For middle class families, one can expect to pay $50-200 thousand dollars for 4 plus years of college education. For many families, this investment will be second only to the cost of their home. Beyond monetary investment, your child’s future is on the line. Making incorrect choices can amount to years of wasted time for a student, a misuse of family money, the loss of self-esteem and damage to career prospects. With such high high stakes, prudent deliberation is a must.

College has always been a special time in the lives of young adults. In the early years of post secondary institutions of learning, college was a time for separation, intensive study, and great camaraderie. In the years since the baby boom, college has been a symbol of higher aspirations, good times, and social connections. Yet, even though college education has evolved over the years, the fundamental purpose remains the same: preparing young people for adult lives and careers.

Your thinking as a parent must be equally purposeful. You must answer the question: What will the investment in my child’s college education do for him or her? The variety of college experiences available in the United States is enough to overwhelm even the most informed families. How can one connect the dots between the unique opportunities offered at college X and the child’s future? These are the important questions to be answered:

Will my child receive attention from faculty?

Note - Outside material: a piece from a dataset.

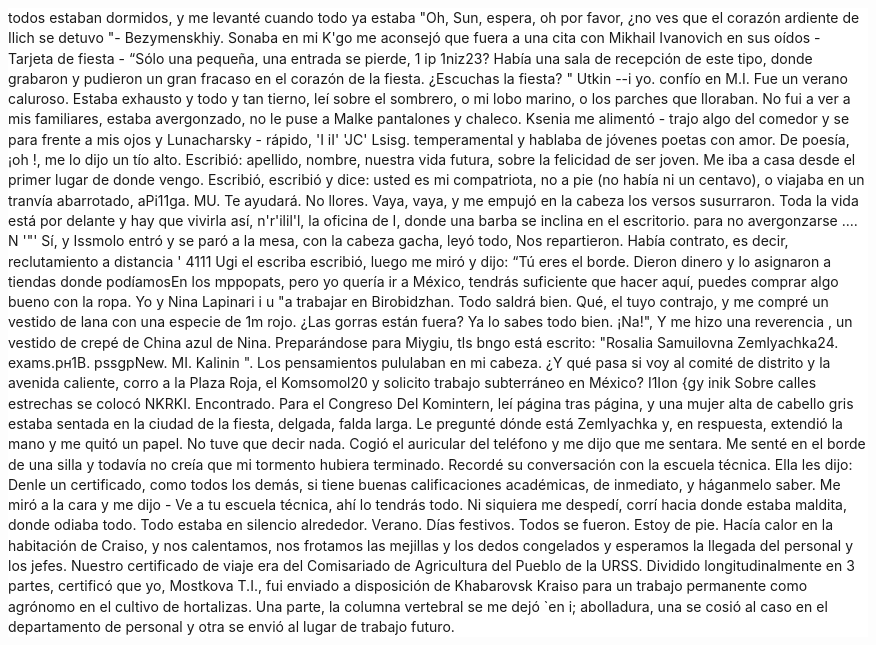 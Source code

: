 todos estaban dormidos, y me levanté cuando todo ya estaba "Oh, Sun, espera, oh por favor, ¿no ves que el corazón ardiente de Ilich se detuvo "- Bezymenskhiy. Sonaba en mi K'go me aconsejó que fuera a una cita con Mikhail Ivanovich en sus oídos - Tarjeta de fiesta - “Sólo una pequeña, una entrada se pierde, 1 ip 1niz23? Había una sala de recepción de este tipo, donde grabaron y pudieron un gran fracaso en el corazón de la fiesta. ¿Escuchas la fiesta? " Utkin --i yo. confío en M.I. Fue un verano caluroso. Estaba exhausto y todo y tan tierno, leí sobre el sombrero, o mi lobo marino, o los parches que lloraban. No fui a ver a mis familiares, estaba avergonzado, no le puse a Malke pantalones y chaleco. Ksenia me alimentó - trajo algo del comedor y se para frente a mis ojos y Lunacharsky - rápido, 'I iI' 'JC' Lsisg. temperamental y hablaba de jóvenes poetas con amor. De poesía, ¡oh !, me lo dijo un tío alto. Escribió: apellido, nombre, nuestra vida futura, sobre la felicidad de ser joven. Me iba a casa desde el primer lugar de donde vengo. Escribió, escribió y dice: usted es mi compatriota, no a pie (no había ni un centavo), o viajaba en un tranvía abarrotado, aPi11ga. MU. Te ayudará. No llores. Vaya, vaya, y me empujó en la cabeza los versos susurraron. Toda la vida está por delante y hay que vivirla así, n'r'ilil'l, la oficina de I, donde una barba se inclina en el escritorio. para no avergonzarse .... N '"' Sí, y Issmolo entró y se paró a la mesa, con la cabeza gacha, leyó todo, Nos repartieron. Había contrato, es decir, reclutamiento a distancia ' 4111 Ugi el escriba escribió, luego me miró y dijo: “Tú eres el borde. Dieron dinero y lo asignaron a tiendas donde podíamosEn los mppopats, pero yo quería ir a México, tendrás suficiente que hacer aquí, puedes comprar algo bueno con la ropa. Yo y Nina Lapinari i u "a trabajar en Birobidzhan. Todo saldrá bien. Qué, el tuyo contrajo, y me compré un vestido de lana con una especie de 1m rojo. ¿Las gorras están fuera? Ya lo sabes todo bien. ¡Na!", Y me hizo una reverencia , un vestido de crepé de China azul de Nina. Preparándose para Miygiu, tls bngo está escrito: "Rosalia Samuilovna Zemlyachka24. exams.рн1В. pssgpNew. MI. Kalinin ". Los pensamientos pululaban en mi cabeza. ¿Y qué pasa si voy al comité de distrito y la avenida caliente, corro a la Plaza Roja, el Komsomol20 y solicito trabajo subterráneo en México? I1Ion {gy inik Sobre calles estrechas se colocó NKRKI. Encontrado. Para el Congreso Del Komintern, leí página tras página, y una mujer alta de cabello gris estaba sentada en la ciudad de la fiesta, delgada,
falda larga. Le pregunté dónde está Zemlyachka y, en respuesta, extendió la mano y me quitó un papel. No tuve que decir nada. Cogió el auricular del teléfono y me dijo que me sentara. Me senté en el borde de una silla y todavía no creía que mi tormento hubiera terminado. Recordé su conversación con la escuela técnica. Ella les dijo: Denle un certificado, como todos los demás, si tiene buenas calificaciones académicas, de inmediato, y háganmelo saber. Me miró a la cara y me dijo - Ve a tu escuela técnica, ahí lo tendrás todo. Ni siquiera me despedí, corrí hacia donde estaba maldita, donde odiaba todo. Todo estaba en silencio alrededor. Verano. Días festivos. Todos se fueron. Estoy de pie. Hacía calor en la habitación de Craiso, y nos calentamos, nos frotamos las mejillas y los dedos congelados y esperamos la llegada del personal y los jefes. Nuestro certificado de viaje era del Comisariado de Agricultura del Pueblo de la URSS. Dividido longitudinalmente en 3 partes, certificó que yo, Mostkova T.I., fui enviado a disposición de Khabarovsk Kraiso para un trabajo permanente como agrónomo en el cultivo de hortalizas. Una parte, la columna vertebral se me dejó `en i; abolladura, una se cosió al caso en el departamento de personal y otra se envió al lugar de trabajo futuro.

Without mentoring and nurturing from professionals, it is difficult to be properly prepared, either personally or academically, for adult life and careers. Furthermore, relationships with faculty can open doors to graduate schools and jobs that might otherwise be unreachable.

Who will my child be attending school with? Are the students generally serious minded, with academic, personal, and career aspirations firmly in mind?

Fun is available at every school in America, and some percentage of students at every school will be interested primarily in good times. Some schools, however, have a much higher percentage of students interested in personal and academic development.

Does my child’s prospective major properly prepare him or her for a positive future?

Majors are as important as any other factor in the academic portfolio. Failure to choose a major that is well-regarded by employers and graduate schools will reduce opportunities. Further, families must determine if a child’s prospective education accomplishes the skill development shown in our post, “What Do I Need to Get Out of a College Education?

Will my child’s prospective college go the extra mile to ensure his or her future success?

Colleges vary dramatically on this intangible but crucial quality. At some prestigious colleges, faculty will treat your student impersonally and remain aloof unless he or she is at the top of the class. If your student is unlikely to achieve those lofty spots, will anyone be concerned about his/her future job or graduate school?

Many schools will provide your student with all available resources from the first day on campus to the day a first job offer is received. These colleges utilize faculty and alumni to sponsor students for internships, jobs, and graduate schools. Students are prepped for interviews, find purposeful study abroad, are placed in research projects, and receive needed academic support. Likelihood of success will always rise when knowledgeable adults pave the road for a student’s future.